In Figure 11, the x-axis represents the computing resources from 1 GPU to 8 GPUs, the y-axis shows the sizes of a double precision matrix from 8192 to 36384, and the z-axis is the parallel execution time in seconds on a logarithmic scale. When the sizes are larger than 16384, the parallel execution time decreases evidently when the computing resources are added from 1 GPU to 8 GPUs for a larger matrix such as N>20480. However, the parallel execution time has no evident decrease for a smaller matrix such as N=8192 because the workloads provided are insufficient for more GPUs to compute.
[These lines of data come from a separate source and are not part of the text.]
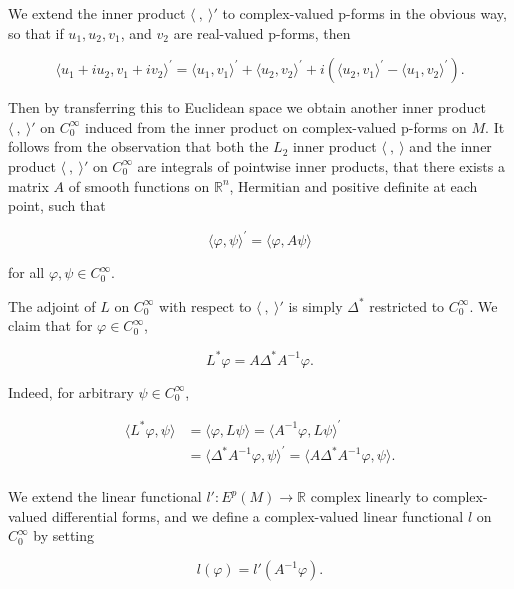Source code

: We extend the inner product $\langle\ ,\ \rangle'$ to complex-valued p-forms in the obvious way, so that if  $ u_{1}, u_{2}, v_{1} $, and  $ v_{2} $ are real-valued p-forms, then

\[
\langle u_{1}+i u_{2},v_{1}+i v_{2}\rangle^{\prime}=\langle u_{1},v_{1}\rangle^{\prime}+\langle u_{2},v_{2}\rangle^{\prime}+i(\langle u_{2},v_{1}\rangle^{\prime}-\langle u_{1},v_{2}\rangle^{\prime}).
\]

Then by transferring this to Euclidean space we obtain another inner product $\langle\ ,\ \rangle'$ on $C_{0}^{\infty}$ induced from the inner product on complex-valued p-forms on $M$. It follows from the observation that both the $L_{2}$ inner product $\langle\ ,\ \rangle$ and the inner product $\langle\ ,\ \rangle'$ on $C_{0}^{\infty}$ are integrals of pointwise inner products, that there exists a matrix $A$ of smooth functions on $\mathbb{R}^{n}$, Hermitian and positive definite at each point, such that

\begin{equation}
\tag{2}\label{eq:6.32:2}
\langle\varphi,\psi\rangle^{\prime}=\langle\varphi,A\psi\rangle
\end{equation}

for all  $ \varphi, \psi \in C_0^\infty $.

The adjoint of $L$ on $C_0^\infty$ with respect to $\langle\ ,\ \rangle'$ is simply $\Delta^*$ restricted to $C_0^\infty$. We claim that for $\varphi \in C_0^\infty$,

\begin{equation}
\tag{3}\label{eq:6.32:3}
L^{*}\varphi=A\Delta^{*}A^{-1}\varphi.
\end{equation}

Indeed, for arbitrary  $ \psi \in C_{0}^{\infty} $,

\[
\begin{aligned}{\langle L^{*}\varphi,\psi\rangle}&{{}=\langle\varphi,L\psi\rangle=\langle A^{-1}\varphi,L\psi\rangle^{\prime}}\\ {}&{{}=\langle\Delta^{*}A^{-1}\varphi,\psi\rangle^{\prime}=\langle A\Delta^{*}A^{-1}\varphi,\psi\rangle.}\\ \end{aligned}
\]

We extend the linear functional $l': E^p(M) \to \mathbb{R}$ complex linearly to complex-valued differential forms, and we define a complex-valued linear functional $l$ on $C_0^\infty$ by setting

\begin{equation}
\tag{4}\label{eq:6.32:4}
l(\varphi)=l'(A^{-1}\varphi).
\end{equation}


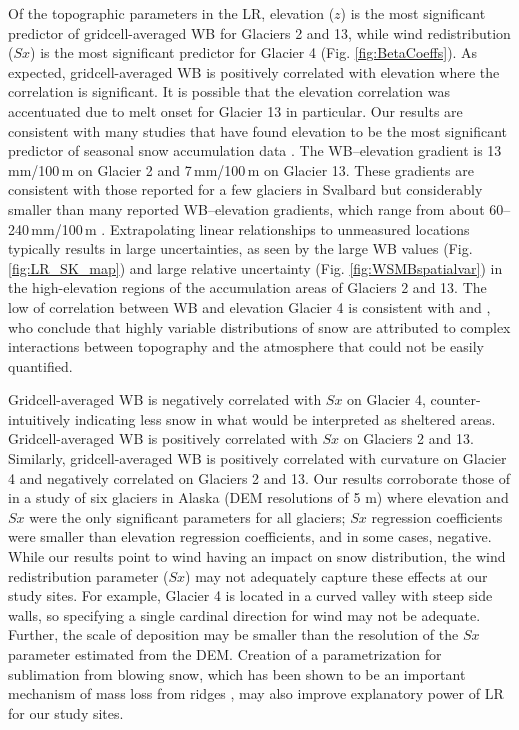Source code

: \documentclass[twocolumn, letterpaper]{igs}
\begin{document}
Of the topographic parameters in the LR, elevation ($z$) is the most significant predictor of gridcell-averaged WB for Glaciers 2 and 13, while wind redistribution ($Sx$) is the most significant predictor for Glacier 4 (Fig. \ref{fig:BetaCoeffs}). As expected, gridcell-averaged WB is positively correlated with elevation where the correlation is significant. It is possible that the elevation correlation was accentuated due to melt onset for Glacier 13 in particular. Our results are consistent with many studies that have found elevation to be the most significant predictor of seasonal snow accumulation data \citep[e.g.][]{Machguth2006, Grunewald2014, McGrath2015}. The WB--elevation gradient is 13\,mm/100\,m on Glacier 2 and 7\,mm/100\,m on Glacier 13. These gradients are consistent with those reported for a few glaciers in Svalbard \citep{Winther1998} but considerably smaller than many reported WB--elevation gradients, which range from about 60--240\,mm/100\,m \citep[e.g.][]{Hagen1990,Tveit1996,Winther1998}. Extrapolating linear relationships to unmeasured locations typically results in large uncertainties, as seen by the large WB values (Fig. \ref{fig:LR_SK_map}) and large relative uncertainty (Fig. \ref{fig:WSMBspatialvar}) in the high-elevation regions of the accumulation areas of Glaciers 2 and 13. The low of correlation between WB and elevation Glacier 4 is consistent with \cite{Grabiec2011} and \cite{Lopez2011}, who conclude that highly variable distributions of snow are attributed to complex interactions between topography and the atmosphere that could not be easily quantified. 

Gridcell-averaged WB is negatively correlated with $Sx$ on Glacier 4, counter-intuitively indicating less snow in what would be interpreted as sheltered areas. Gridcell-averaged WB is positively correlated with $Sx$ on Glaciers 2 and 13. Similarly, gridcell-averaged WB is positively correlated with curvature on Glacier 4 and negatively correlated on Glaciers 2 and 13. Our results corroborate those of \cite{McGrath2015} in a study of six glaciers in Alaska (DEM resolutions of 5 m) where elevation and $Sx$ were the only significant parameters for all glaciers; $Sx$ regression coefficients were smaller than elevation regression coefficients, and in some cases, negative. While our results point to wind having an impact on snow distribution, the wind redistribution parameter ($Sx$) may not adequately capture these effects at our study sites. For example, Glacier 4 is located in a curved valley with steep side walls, so specifying a single cardinal direction for wind may not be adequate. Further, the scale of deposition may be smaller than the resolution of the $Sx$ parameter estimated from the DEM. Creation of a parametrization for sublimation from blowing snow, which has been shown to be an important mechanism of mass loss from ridges \citep[e.g.][]{Musselman2015}, may also improve explanatory power of LR for our study sites.
\end{document}
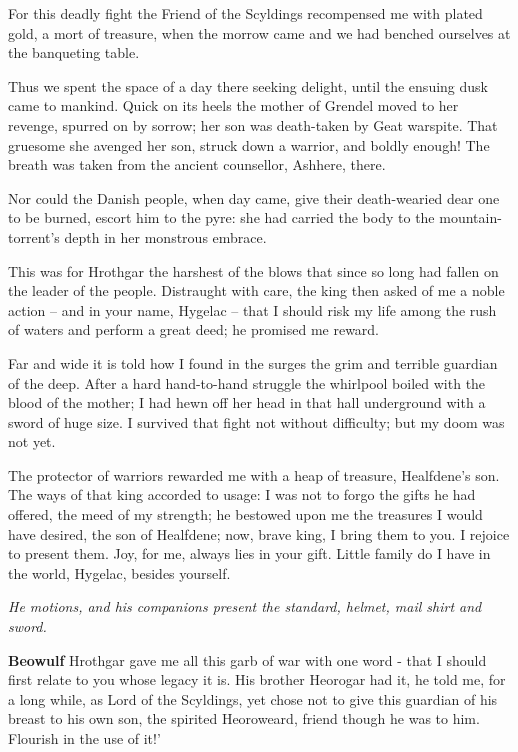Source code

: \documentclass[a4paper]{article}
\begin{document}
{For this deadly fight the Friend of the Scyldings
recompensed me with plated gold,
a mort of treasure, when the morrow came
and we had benched ourselves at the banqueting table.

Thus we spent the space of a day there
seeking delight, until the ensuing dusk
came to mankind. Quick on its heels
the mother of Grendel moved to her revenge,
spurred on by sorrow; her son was death-taken
by Geat warspite. That gruesome she
avenged her son, struck down a warrior,
and boldly enough! The breath was taken
from the ancient counsellor, Ashhere, there.

Nor could the Danish people, when day came,
give their death-wearied dear one to be burned,
escort him to the pyre: she had carried the body
to the mountain-torrent’s depth in her monstrous embrace.

This was for Hrothgar the harshest of the blows
that since so long had fallen on the leader of the people.
Distraught with care, the king then asked of me
a noble action – and in your name, Hygelac –
that I should risk my life among the rush of waters
and perform a great deed; he promised me reward.

Far and wide it is told how I found in the surges
the grim and terrible guardian of the deep.
After a hard hand-to-hand struggle
the whirlpool boiled with the blood of the mother;
I had hewn off her head in that hall underground
with a sword of huge size. I survived that fight
not without difficulty; but my doom was not yet.

The protector of warriors rewarded me
with a heap of treasure, Healfdene’s son.
The ways of that king accorded to usage:
I was not to forgo the gifts he had offered,
the meed of my strength; he bestowed upon me
the treasures I would have desired, the son of Healfdene;
now, brave king, I bring them to you.
I rejoice to present them. Joy, for me, always
lies in your gift. Little family
do I have in the world, Hygelac, besides yourself.

\centerline{\textit{He motions, and his companions present the standard, helmet, mail shirt and sword.}}

\textbf{Beowulf} Hrothgar gave me all this garb of war
with one word - that I should first relate to you whose legacy it is.
His brother Heorogar had it, he told me,
for a long while, as Lord of the Scyldings,
yet chose not to give this guardian of his breast
to his own son, the spirited Heoroweard,
friend though he was to him.
Flourish in the use of it!’

}
\end{document}
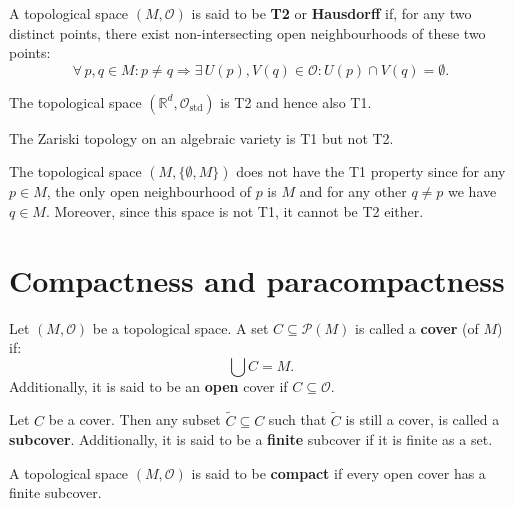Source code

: \documentclass[root.tex]{subfiles}
\begin{document}
\begin{mydef}
A topological space $(M,\mathcal{O})$ is said to be \textbf{T2} or \textbf{Hausdorff} if, for any two distinct points, there exist non-intersecting open neighbourhoods of these two points:
$$
\forall \, p,q\in M : p\neq q \Rightarrow \exists \, U(p),V(q)\in \mathcal{O} : U(p)\cap V(q) = \emptyset.
$$
\end{mydef}
%
\begin{myex}
  The topological space $(\mathbb{R}^d,\mathcal{O}_\mathrm{std})$ is T2 and hence also T1.
\end{myex}

\begin{myex}
The Zariski topology on an algebraic variety is T1 but not T2.
\end{myex}

\begin{myex}
The topological space $(M,\{\emptyset,M\})$ does not have the T1 property since for any $p \in M$, the only open neighbourhood of $p$ is $M$ and for any other $q\neq p$ we have $q\in M$. Moreover, since this space is not T1, it cannot be T2 either.
\end{myex}

\section{Compactness and paracompactness}

\begin{mydef}
  Let $(M,\mathcal{O})$ be a topological space. A set $C \subseteq \mathcal{P}(M)$ is called a \textbf{cover} (of $M$) if:
$$
\bigcup C = M.
$$
Additionally, it is said to be an \textbf{open} cover if $C \subseteq \mathcal{O}$.
\end{mydef}

\begin{mydef}
Let $C$ be a cover. Then any subset $\widetilde{C}\subseteq C$ such that $\widetilde{C}$ is still a cover, is called a \textbf{subcover}. Additionally, it is said to be a \textbf{finite} subcover if it is finite as a set.
\end{mydef}

\begin{mydef}
A topological space $(M,\mathcal{O})$ is said to be \textbf{compact} if every open cover has a finite subcover.
\end{mydef}
\end{document}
Theoretically, the calculation of the algorithm is directly proportional to the matrix size on a logarithmic scale. Figure 12 shows the parallel execution time of the algorithm when the computing resources change from 1 GPU to 8 GPUs and the matrix sizes change from 4096 to 32768 simultaneously. The curve follows a nearly straight line in a logarithmic scale when N is larger than 12288. However, when the matrix size is smaller, such as 4096 or 8192, the curve does not follow this straight line. The reason could be that the smaller size matrix has insufficient calculations to take advantage of the GPU’s computation capability.

5. Conclusions
Heterogeneous parallel computing has undergone great development in the past few years and will be increasingly important in future computing architectures. Traditional homogeneous computing is not a good choice for the heterogeneous system with GPUs because of the GPU’s powerful computing capability and different architecture. Computer architecture is transitioning from the multicore era into the heterogeneous era, which poses new challenges for algorithm design and software optimization. In this paper, we present a parallel LU factorization based on a basic column block cyclic uniform allocation strategy for heterogeneous architectures. First, any given matrix is partitioned into different sizes of column blocks according to the different performance of the processors in the system. Then, the one-dimensional static basic column block distribution strategy is used to distribute the matrix data. Right-looking ahead technology is also used in the system configured with one CPU core to one GPU to diminish the wait time. The idle time is further minimized by optimized sizes and the numbers of column blocks. Experiments on parallel execution time show that the algorithm performance can compete with the related algorithm of MAGMA. The experimental results also show the good performance of the algorithm on scalability, load balancing, and communication cost for heterogeneous systems. The Average idle ratios of the algorithm in the multicore systems are less than 5%, and the communication ratios are less than 1.5% when the size of the matrix is larger. However, the communication ratio is greater than 4% even for larger matrices in a multiple-GPU system because of the powerful parallel computing capability of GPUs. Future research should attempt to further diminish the communication cost and wait time for systems with more GPUs.
Data Availability
The data used to support the findings of this study are available from the corresponding author upon request.
Conflicts of Interest
The authors declare that there are no conflicts of interest regarding the publication of this paper.
Acknowledgments
This research was funded by the National Natural Science Foundation of China (Grant no. 61871204), the National Natural Science Foundation of China (Grant no. 61703195), the Natural Science Foundation of Fujian Province (Grant no. 2015J01659), the Fujian Provincial Leading Project (Grant no. 2017H0030), and the Natural Science Foundation of Fujian Province (Grant no. 2018J01544).